**YOUR OBJECTIVE**
Your result should be the lines holding the word "that", copied from the entries below.

**SUPPLIED MATERIAL**
════════════════

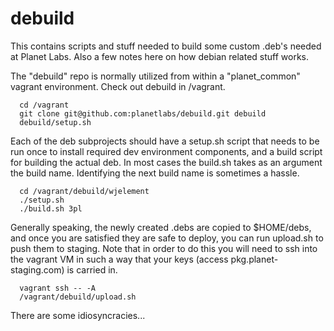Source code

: debuild
=======

This contains scripts and stuff needed to build some custom .deb's needed
at Planet Labs.  Also a few notes here on how debian related stuff works.

The "debuild" repo is normally utilized from within a "planet_common" vagrant
environment.  Check out debuild in /vagrant. 

```
  cd /vagrant
  git clone git@github.com:planetlabs/debuild.git debuild
  debuild/setup.sh
```

Each of the deb subprojects should have a setup.sh script that needs to be
run once to install required dev environment components, and a build script 
for building the actual deb.  In most cases the build.sh takes as an argument
the build name.  Identifying the next build name is sometimes a hassle.  

```
  cd /vagrant/debuild/wjelement
  ./setup.sh
  ./build.sh 3pl
```

Generally speaking, the newly created .debs are copied to $HOME/debs, and
once you are satisfied they are safe to deploy, you can run upload.sh to 
push them to staging.  Note that in order to do this you will need to ssh
into the vagrant VM in such a way that your keys (access pkg.planet-staging.com)
is carried in.

```  
  vagrant ssh -- -A 
  /vagrant/debuild/upload.sh
```

There are some idiosyncracies...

════════════════

**TASK ANSWER**
Each of the deb subprojects should have a setup.sh script that needs to be
push them to staging.  Note that in order to do this you will need to ssh
into the vagrant VM in such a way that your keys (access pkg.planet-staging.com)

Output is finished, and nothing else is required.